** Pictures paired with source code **
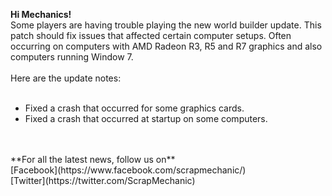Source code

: **Hi Mechanics!**<br/>
Some players are having trouble playing the new world builder update. This patch should fix issues that affected certain computer setups. Often occurring on computers with AMD Radeon R3, R5 and R7 graphics and also computers running Window 7.<br/>
<br/>
Here are the update notes: <br/>
<br/>
* Fixed a crash that occurred for some graphics cards.<br/>
* Fixed a crash that occurred at startup on some computers.<br/><br/>
<br/>
**For all the latest news, follow us on**<br/>
[Facebook](https://www.facebook.com/scrapmechanic/)<br/>
[Twitter](https://twitter.com/ScrapMechanic)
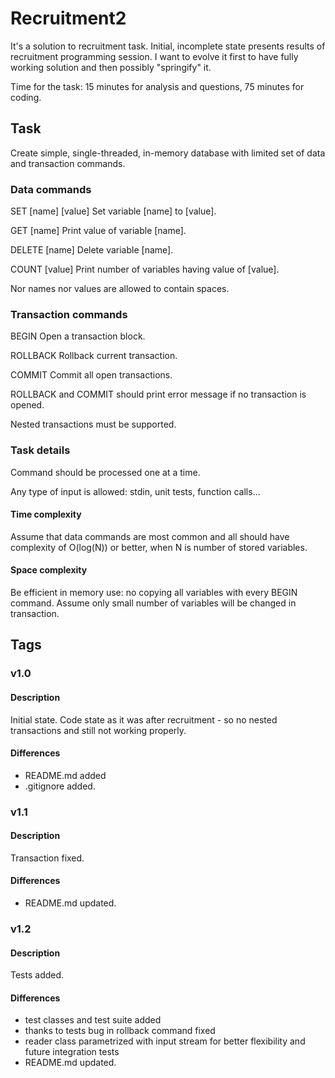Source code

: # Recruitment2

It's a solution to recruitment task. Initial, incomplete state presents results of recruitment programming session. I want to evolve it first to have fully working solution and then possibly "springify" it.

Time for the task: 15 minutes for analysis and questions, 75 minutes for coding.

## Task
Create simple, single-threaded, in-memory database with limited set of data and transaction commands.

### Data commands

SET [name] [value]
Set variable [name] to [value].

GET [name]
Print value of variable [name].

DELETE [name]
Delete variable [name].

COUNT [value]
Print number of variables having value of [value].

Nor names nor values are allowed to contain spaces.

### Transaction commands

BEGIN
Open a transaction block.

ROLLBACK
Rollback current transaction.

COMMIT
Commit all open transactions.

ROLLBACK and COMMIT should print error message if no transaction is opened.

Nested transactions must be supported.

### Task details

Command should be processed one at a time.

Any type of input is allowed: stdin, unit tests, function calls...

#### Time complexity

Assume that data commands are most common and all should have complexity of O(log(N)) or better, when N is number of stored variables.

#### Space complexity

Be efficient in memory use: no copying all variables with every BEGIN command. Assume only small number of variables will be changed in transaction.

## Tags
### v1.0
#### Description
Initial state. Code state as it was after recruitment - so no nested transactions and still not working properly.
#### Differences
* README.md added
* .gitignore added.
### v1.1
#### Description
Transaction fixed.
#### Differences
* README.md updated.
### v1.2
#### Description
Tests added.
#### Differences
* test classes and test suite added
* thanks to tests bug in rollback command fixed
* reader class parametrized with input stream for better flexibility and future integration tests
* README.md updated.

** WORK ITEM **
Where a line of the entries contains "graphics", report that line.

** ANSWER **
Some players are having trouble playing the new world builder update. This patch should fix issues that affected certain computer setups. Often occurring on computers with AMD Radeon R3, R5 and R7 graphics and also computers running Window 7.<br/>
* Fixed a crash that occurred for some graphics cards.<br/>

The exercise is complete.